Source: <https://pandas.pydata.org/pandas-docs/stable/_images/02_io_readwrite.svg>

In [None]:
# 1. Run this cell to download the data
# 2. Open the downloaded files to get a sense of the data

# Downloads a zip file from Carpentries webpage with Gapminder data
!wget http://swcarpentry.github.io/python-novice-gapminder/files/python-novice-gapminder-data.zip .
# Unzips the file
!unzip python-novice-gapminder-data.zip

- Load Pandas with `import pandas as pd`

In [None]:
# Import the pandas library
import pandas as pd

# Use `read_csv` to read the gapminder data
data = pd.read_csv('data/gapminder_gdp_oceania.csv')
print(data)

- The columns in a dataframe are the observed variables, and the rows are the observations.
- Pandas uses backslash `\` to show wrapped lines when output is too wide to fit the screen.

## `index_col`
- Use `index_col` to specify that a column's values should be used as row identifiers.

In [None]:
data = pd.read_csv('data/gapminder_gdp_oceania.csv', index_col='country')
print(data)

- Use `DataFrame.info` to find out more about a dataframe.

In [None]:
# `info()` is a method of data
data.info()

*   This is a `DataFrame`
*   Two rows named `'Australia'` and `'New Zealand'`
*   Twelve columns, each of which has two actual 64-bit floating point values.
*   Uses 208 bytes of memory.

## Attributes
- The `DataFrame.columns` attribute stores information about the dataframe's columns.
- Note that this is a varaible, *not* a method.
  - It doesn't have `()`
*   Called a *member variable*, just a *member*, or an *attribute*.

In [None]:
print(data.columns)

- Use `DataFrame.T` to transpose a dataframe.

*   Sometimes want to treat columns as rows and vice versa.
*   Transpose doesn't copy the data, just changes the program's view of it.

In [None]:
print(data.T)

## Summary Statistics
- Use `DataFrame.describe` to get summary statistics about data.

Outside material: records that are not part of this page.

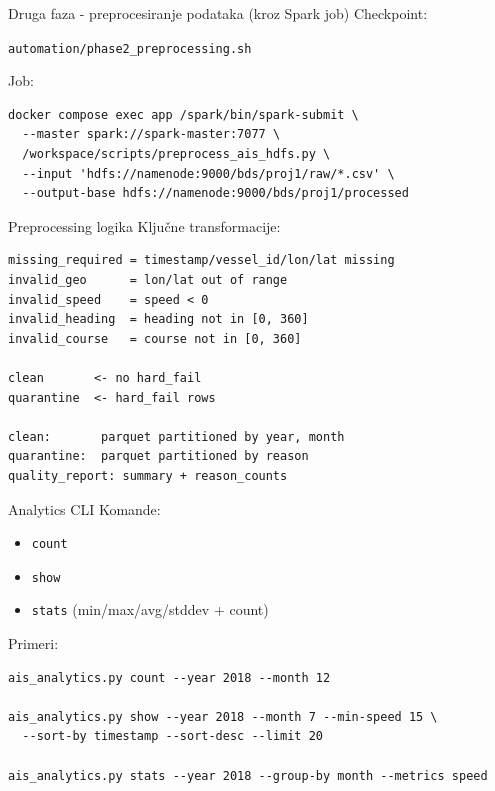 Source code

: \documentclass[aspectratio=169,11pt]{beamer}
\newcommand{\code}[1]{\texttt{\small #1}}
\begin{document}
\begin{frame}[fragile]{Druga faza - preprocesiranje podataka (kroz Spark job)}
  Checkpoint:
\begin{center}
	\code{automation/phase2\_preprocessing.sh}
\end{center}
  
Job:
  \begin{verbatim}
docker compose exec app /spark/bin/spark-submit \
  --master spark://spark-master:7077 \
  /workspace/scripts/preprocess_ais_hdfs.py \
  --input 'hdfs://namenode:9000/bds/proj1/raw/*.csv' \
  --output-base hdfs://namenode:9000/bds/proj1/processed
  \end{verbatim}
\end{frame}

\begin{frame}[fragile]{Preprocessing logika}
  Ključne transformacije:
  \begin{verbatim}
missing_required = timestamp/vessel_id/lon/lat missing
invalid_geo      = lon/lat out of range
invalid_speed    = speed < 0
invalid_heading  = heading not in [0, 360]
invalid_course   = course not in [0, 360]

clean       <- no hard_fail
quarantine  <- hard_fail rows

clean:       parquet partitioned by year, month
quarantine:  parquet partitioned by reason
quality_report: summary + reason_counts
  \end{verbatim}
\end{frame}

\begin{frame}[fragile]{Analytics CLI}
  Komande:
  \begin{itemize}
    \item \code{count}
    \item \code{show}
    \item \code{stats} (min/max/avg/stddev + count)
  \end{itemize}

  Primeri:
  \begin{verbatim}
ais_analytics.py count --year 2018 --month 12

ais_analytics.py show --year 2018 --month 7 --min-speed 15 \
  --sort-by timestamp --sort-desc --limit 20

ais_analytics.py stats --year 2018 --group-by month --metrics speed
  \end{verbatim}
\end{frame}
\end{document}
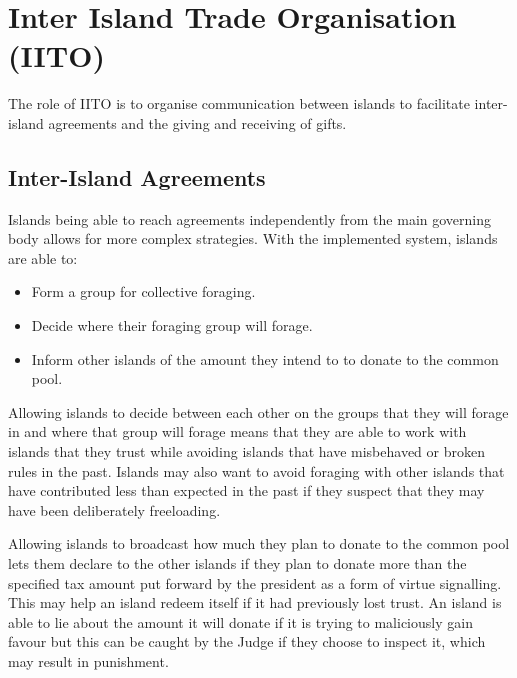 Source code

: \chapter{Inter Island Trade Organisation (IITO)}

The role of IITO is to organise communication between islands to facilitate inter-island agreements and the giving and receiving of gifts.  

\section{Inter-Island Agreements}  
\label{sec:IITO:inter_island_agreements}  


Islands being able to reach agreements independently from the main governing body allows for more complex strategies. With the implemented system, islands are able to:

\begin{itemize}
    \item Form a group for collective foraging.
    \item Decide where their foraging group will forage.
    \item Inform other islands of the amount they intend to to donate to the common pool.
\end{itemize}

Allowing islands to decide between each other on the groups that they will forage in and where that group will forage means that they are able to work with islands that they trust while avoiding islands that have misbehaved or broken rules in the past. Islands may also want to avoid foraging with other islands that have contributed less than expected in the past if they suspect that they may have been deliberately freeloading.

Allowing islands to broadcast how much they plan to donate to the common pool lets them declare to the other islands if they plan to donate more than the specified tax amount put forward by the president as a form of virtue signalling. This may help an island redeem itself if it had previously lost trust. An island is able to lie about the amount it will donate if it is trying to maliciously gain favour but this can be caught by the Judge if they choose to inspect it, which may result in punishment.

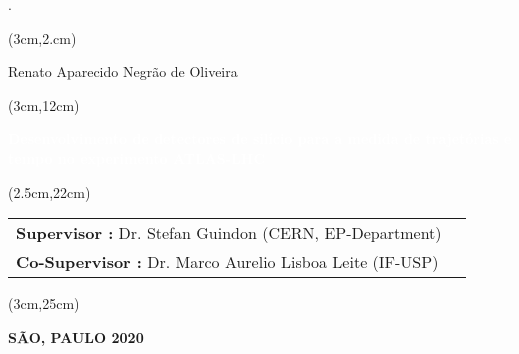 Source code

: \begin{titlepage}.
    

    \vspace{3.5cm}

    
    \begin{textblock*}{15cm}(3cm,2.cm)
        \makeatletter
        \begin{huge}
            \begin{center}
                \color{black}
                 Renato Aparecido Negrão de Oliveira\\ 
            \end{center}
         \end{huge}
     
    \end{textblock*}
    
    \begin{textblock*}{15cm}(3cm,12cm)
        \begin{Huge}
            \begin{center}
                \makeatletter
                \noindent\textcolor{white}{\textbf{Desenvolvimento de detectores de silício para a medida de trajetórias e tempo no experimento ATLAS-LHC}}
                \makeatother
            \end{center}
        \end{Huge}
    \end{textblock*}

    \begin{textblock*}{15cm}(2.5cm,22cm)
        \makeatletter
        \begin{LARGE}
            \setcellgapes{4pt}
            \makegapedcells
            {\color{black}\begin{tabularx}{15cm}{XX}
                \textbf{Supervisor :} Dr. Stefan Guindon
(CERN, EP-Department)\\ 
                \textbf{Co-Supervisor :} Dr. 
Marco Aurelio Lisboa Leite (IF-USP)
            \end{tabularx}}
        \end{LARGE}
        \makeatother
    \end{textblock*}
    
    \begin{textblock*}{15cm}(3cm,25cm)
        \makeatletter
        \begin{center}
            {\color{black}
                \textbf{SÃO, PAULO 2020} 
            }
        \end{center}
        \makeatother
    \end{textblock*}

\end{titlepage}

- DataFrame.describe() gets the summary statistics of only the columns that have numerical data. 
  All other columns are ignored.

In [None]:
# 1. Print the summary statistics for our dataframe
print(data.describe())

# Exercise
1. `read_csv()` can download data directly from a webpage.
   Download a dataset called the Titanic Data Set by passing
   the following URL to `read_csv()` instead of a file path.
   Put the new dataframe in a variable called `titanic`.
2. Use `titanic.head()` to have a look at the new dataframe.

**Data URL:**
<https://github.com/pandas-dev/pandas/raw/master/doc/data/titanic.csv>

# Objectives
- Import the Pandas library.
- Use Pandas to load a CSV data set.
- Get summary information from a Pandas DataFrame.
- Download online data using Pandas.